Desde Madrid, el proyecto internacional Una Lengua Infinita continúa expandiendo su universo artístico con una propuesta que une literatura, memoria histórica y música de cámara contemporánea. Su nueva obra, La huelga de Tereza, transforma en sonido la tensión emocional y humana de los últimos años de la dictadura de Nicolae Ceaușescu en Rumania, inspirándose en la novela El tren de Bucarest de Michel Rouan.
La pieza instrumental sigue la figura de Tereza, una trabajadora de fábrica cuya presencia silenciosa y repetitiva en una estación de tren se convierte, poco a poco, en un acto de resistencia frente a un régimen totalitario. Lejos de buscar grandilocuencia, la composición apuesta por la sutileza y la emoción contenida, construyendo una atmósfera íntima donde cada nota parece susurrar más que declarar.
En esta nueva versión, la obra ha sido arreglada para cuarteto de cuerdas y piano, en colaboración con el ensemble ucraniano Infinito String Music. La unión entre piano y cuerdas crea un paisaje sonoro delicado y cinematográfico, capaz de transmitir vulnerabilidad, melancolía y una silenciosa sensación de rebeldía. El resultado conecta naturalmente con oyentes de música clásica contemporánea, modern chamber music y composiciones de carácter cinematográfico.

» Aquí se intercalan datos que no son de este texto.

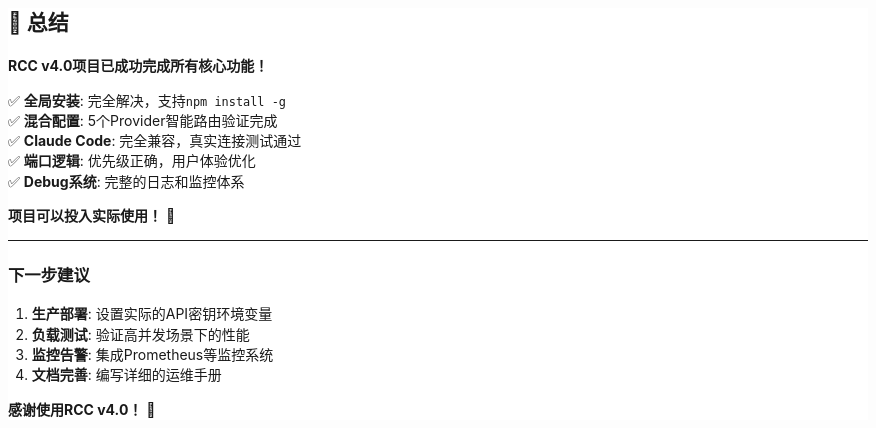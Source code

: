 ## 🎉 总结

**RCC v4.0项目已成功完成所有核心功能！**

✅ **全局安装**: 完全解决，支持`npm install -g`  
✅ **混合配置**: 5个Provider智能路由验证完成  
✅ **Claude Code**: 完全兼容，真实连接测试通过  
✅ **端口逻辑**: 优先级正确，用户体验优化  
✅ **Debug系统**: 完整的日志和监控体系  

**项目可以投入实际使用！** 🎊

---

### 下一步建议
1. **生产部署**: 设置实际的API密钥环境变量
2. **负载测试**: 验证高并发场景下的性能
3. **监控告警**: 集成Prometheus等监控系统
4. **文档完善**: 编写详细的运维手册

**感谢使用RCC v4.0！** 🙏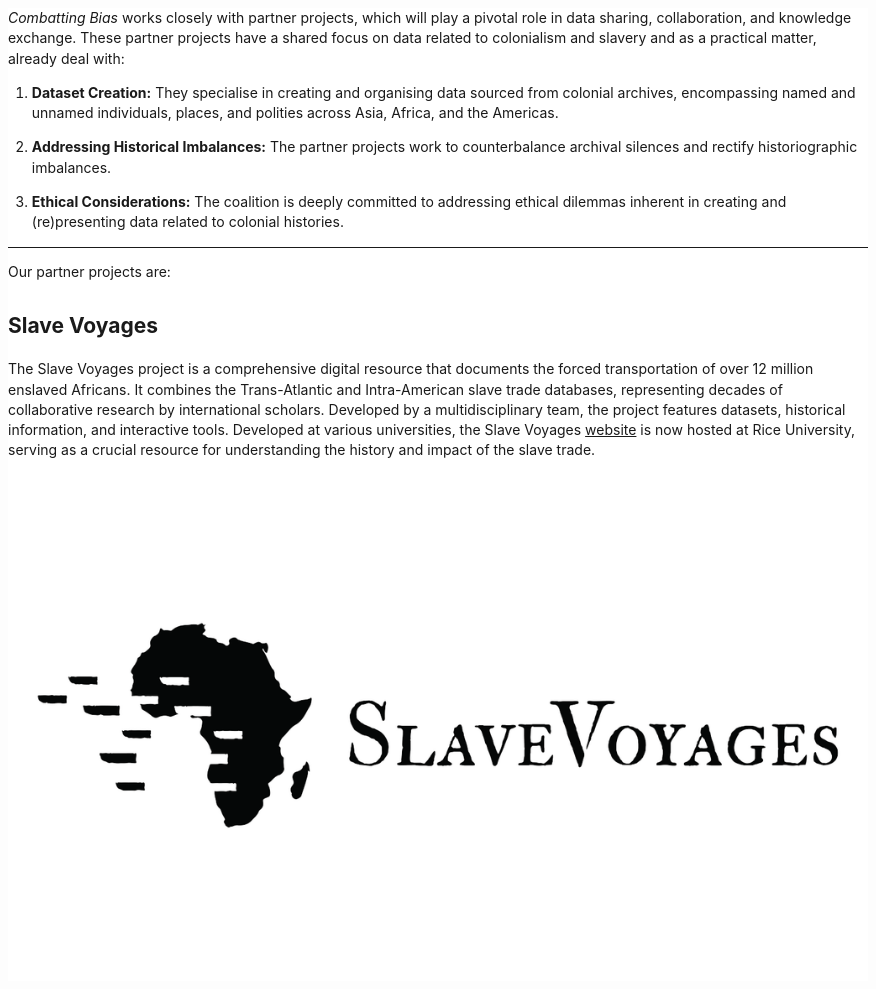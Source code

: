 _Combatting Bias_ works closely with partner projects, which will play a pivotal role in data sharing, collaboration, and knowledge exchange. These partner projects have a shared focus on data related to colonialism and slavery and as a practical matter, already deal with:

1. **Dataset Creation:** They specialise in creating and organising data sourced from colonial archives, encompassing named and unnamed individuals, places, and polities across Asia, Africa, and the Americas.

2. **Addressing Historical Imbalances:** The partner projects work to counterbalance archival silences and rectify historiographic imbalances.

3. **Ethical Considerations:** The coalition is deeply committed to addressing ethical dilemmas inherent in creating and (re)presenting data related to colonial histories.

___ 

Our partner projects are:

## Slave Voyages

The Slave Voyages project is a comprehensive digital resource that documents the forced transportation of over 12 million enslaved Africans. It combines the Trans-Atlantic and Intra-American slave trade databases, representing decades of collaborative research by international scholars. Developed by a multidisciplinary team, the project features datasets, historical information, and interactive tools. Developed at various universities, the Slave Voyages [website](https://www.slavevoyages.org/) is now hosted at Rice University, serving as a crucial resource for understanding the history and impact of the slave trade.

<img src="/static/img/sv-logo-black-01.png" alt="slave voyages" style="width:100%;">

Más allá de la pieza en sí, La huelga de Tereza forma parte de una trilogía artística que busca traducir grandes obras de la literatura europea al lenguaje musical. Esta visión convierte a Una Lengua Infinita en un proyecto singular dentro de la escena independiente actual: una propuesta donde la música funciona como puente entre disciplinas, épocas y sensibilidades humanas.
El colectivo define su esencia como “la unión de músicos de todo el mundo con un único lenguaje común: la música”. Fieles a esa filosofía, todas las interpretaciones utilizadas en sus obras han sido ejecutadas por seres humanos, priorizando la expresividad, la autenticidad y la emoción por encima de tendencias comerciales o fórmulas pasajeras.
Además, Una Lengua Infinita mantiene un enfoque profundamente humano y solidario. El proyecto es sin fines de lucro y cualquier ingreso generado está destinado a ayudar a artistas con dificultades existenciales y económicas, buscando reducir la distancia entre el valor artístico de una obra y la remuneración real que reciben sus creadores.
Con La huelga de Tereza, el proyecto reafirma su compromiso con un arte sensible, reflexivo y libre de limitaciones comerciales, demostrando que la música instrumental todavía puede contar historias profundas, conmover y mantener viva la memoria colectiva.